Legal analysts noted the contradiction: if a criminal conspiracy existed and three participants were convicted, the jury simultaneously found that the man prosecutors identified as the principal architect had no part in it. During the trial, Tweah acknowledged authorizing the $6.2M transfer but defended it as within his authority as finance minister, citing national security. 314a
Defense Pushback and Supreme Court Limits
Tweah's defense, led by Cllr. Arthur Johnson initially rejected the inquiry as "unconstitutional, illegal, and politically motivated". Johnson argued that once a jury is discharged, the trial court loses jurisdiction over its members, and that the probe was a de facto attempt to undo an acquittal protected by double jeopardy.
The defense filed a writ of prohibition with the Supreme Court. Justice Yusuf D. Kaba issued a temporary stay, then later ordered that any investigation into jury tampering must happen in open court with both prosecution and defense present -- not privately. The stay was eventually lifted, allowing Criminal Court "C" to resume a limited procedural investigation into alleged misconduct, but not to overturn Tweah's acquittal.
The political fallout has been sharp. The CDC accused the Boakai administration of offering $275,000 to bribe jurors in the case, naming Amos Tweh, Managing Director of LPRC, as the alleged conduit. The CDC further alleged that after the jury rejected the bribe and returned a not guilty verdict, the administration ordered retaliation against jurors who voted to acquit. b02a
Five days after Tweah's discharge, he received a summons from AREPT for a new $20.5M probe. Tweah called it a "bogus investigation" and said the timing was not coincidental.

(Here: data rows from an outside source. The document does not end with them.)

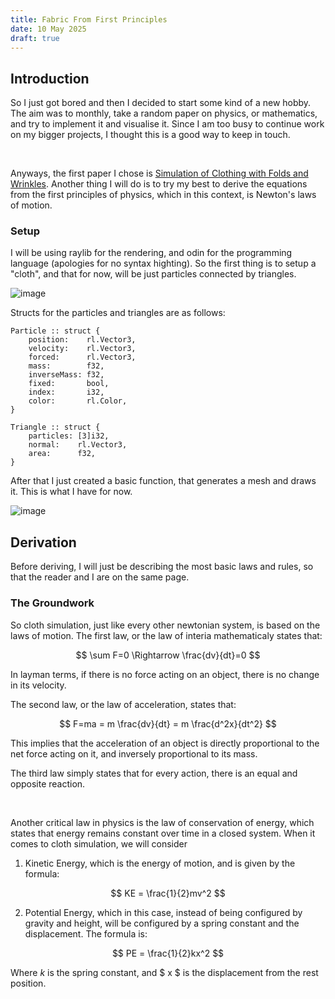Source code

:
 ```yaml
---
title: Fabric From First Principles
date: 10 May 2025
draft: true
---
```


## Introduction

So I just got bored and then I decided to start some kind of a new hobby. The aim was to monthly, take a random paper on physics, or mathematics, and try to implement it and visualise it. Since I am too busy to continue work on my bigger projects, I thought this is a good way to keep in touch. 

<br>

Anyways, the first paper I chose is [Simulation of Clothing with Folds and Wrinkles](https://www.cs.ubc.ca/~rbridson/docs/cloth2003.pdf). Another thing I will do is to try my best to derive the equations from the first principles of physics, which in this context, is Newton's laws of motion.

### Setup

I will be using raylib for the rendering, and odin for the programming language (apologies for no syntax highting). So the first thing is to setup a "cloth", and that for now, will be just particles connected by triangles.

![image](https://u.cubeupload.com/namishhhh/Screenshot2025050916.png)

Structs for the particles and triangles are as follows:


```odin
Particle :: struct {
	position:    rl.Vector3,
	velocity:    rl.Vector3,
	forced:      rl.Vector3,
	mass:        f32,
	inverseMass: f32,
	fixed:       bool,
	index:       i32,
	color:       rl.Color,
}

Triangle :: struct {
	particles: [3]i32,
	normal:    rl.Vector3,
	area:      f32,
}
```

After that I just created a basic function, that generates a mesh and draws it. This is what I have for now.

![image](https://u.cubeupload.com/namishhhh/Screenshot2025050917.png)

## Derivation

Before deriving, I will just be describing the most basic laws and rules, so that the reader and I are on the same page.

### The Groundwork

So cloth simulation, just like every other newtonian system, is based on the laws of motion. The first law, or the law of interia mathematicaly states that:

$$ \sum F=0 \Rightarrow \frac{dv}{dt}=0 $$

In layman terms, if there is no force acting on an object, there is no change in its velocity. 

The second law, or the law of acceleration, states that:

$$ F=ma = m \frac{dv}{dt} = m \frac{d^2x}{dt^2} $$

This implies that the acceleration of an object is directly proportional to the net force acting on it, and inversely proportional to its mass.

The third law simply states that for every action, there is an equal and opposite reaction.

<br>

Another critical law in physics is the law of conservation of energy, which states that energy remains constant over time in a closed system. When it comes to cloth simulation, we will consider

1. Kinetic Energy, which is the energy of motion, and is given by the formula:

$$ KE = \frac{1}{2}mv^2 $$

2. Potential Energy, which in this case, instead of being configured by gravity and height, will be configured by a spring constant and the displacement. The formula is:

$$ PE = \frac{1}{2}kx^2 $$

Where $k$ is the spring constant, and $ x $ is the displacement from the rest position.

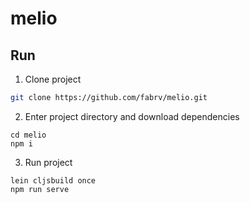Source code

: # melio
## Run
1. Clone project
```bash
git clone https://github.com/fabrv/melio.git
```
2. Enter project directory and download dependencies
```
cd melio
npm i
```
3. Run project
```
lein cljsbuild once
npm run serve
```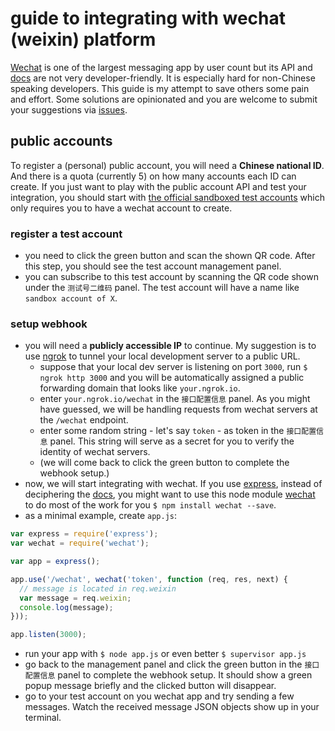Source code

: # guide to integrating with wechat (weixin) platform

[Wechat](http://www.wechat.com/en/) is one of the largest messaging app by user count but its API and [docs](http://admin.wechat.com/wiki/index.php?title=Main_Page) are not very developer-friendly. It is especially hard for non-Chinese speaking developers. This guide is my attempt to save others some pain and effort. Some solutions are opinionated and you are welcome to submit your suggestions via [issues](https://github.com/falcondai/wechat-nodejs-guide/issues).

## public accounts

To register a (personal) public account, you will need a **Chinese national ID**. And there is a quota (currently 5) on how many accounts each ID can create. If you just want to play with the public account API and test your integration, you should start with [the official sandboxed test accounts](http://mp.weixin.qq.com/debug/cgi-bin/sandbox?t=sandbox/login) which only requires you to have a wechat account to create.

### register a test account
- you need to click the green button and scan the shown QR code. After this step, you should see the test account management panel.
- you can subscribe to this test account by scanning the QR code shown under the `测试号二维码` panel. The test account will have a name like `sandbox account of X`.

### setup webhook
- you will need a **publicly accessible IP** to continue. My suggestion is to use [ngrok](ngrok.com) to tunnel your local development server to a public URL.
  - suppose that your local dev server is listening on port `3000`, run `$ ngrok http 3000` and you will be automatically assigned a public forwarding domain that looks like `your.ngrok.io`.
  - enter `your.ngrok.io/wechat` in the `接口配置信息` panel. As you might have guessed, we will be handling requests from wechat servers at the `/wechat` endpoint.
  - enter some random string - let's say `token` - as token in the `接口配置信息` panel. This string will serve as a secret for you to verify the identity of wechat servers.
  - (we will come back to click the green button to complete the webhook setup.)
- now, we will start integrating with wechat. If you use [express](http://expressjs.com), instead of deciphering the [docs](http://mp.weixin.qq.com/wiki/17/2d4265491f12608cd170a95559800f2d.html), you might want to use this node module [wechat](https://www.npmjs.com/package/wechat) to do most of the work for you `$ npm install wechat --save`.
- as a minimal example, create `app.js`:

```javascript
var express = require('express');
var wechat = require('wechat');

var app = express();

app.use('/wechat', wechat('token', function (req, res, next) {
  // message is located in req.weixin
  var message = req.weixin;
  console.log(message);
}));

app.listen(3000);
```
- run your app with `$ node app.js` or even better `$ supervisor app.js`
- go back to the management panel and click the green button in the `接口配置信息` panel to complete the webhook setup. It should show a green popup message briefly and the clicked button will disappear.
- go to your test account on you wechat app and try sending a few messages. Watch the received message JSON objects show up in your terminal.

Court officials say investigators are now examining communication logs and sequestration records from the trial period. No one has been charged, and the judiciary has not indicated whether the probe could impact Tweah's acquittal.
Despite personal and political accusations traded in testimony, every juror questioned said their decision was not swayed by outside influence. They told the court the verdict rested solely on facts and evidence presented in court.
The case began after investigations into off-budget spending and alleged irregular withdrawals from government accounts during the final years of former President Weah's administration. Solicitor General Fayiah had predicted it would be "one of the shortest economic sabotage cases in the history of the country" because "the people admitted that they took the money". The jury disagreed. d5f9
All allegations cited remain unproven and were made during closed investigative hearings. The names of some parties are being withheld pending the outcome of the inquiry.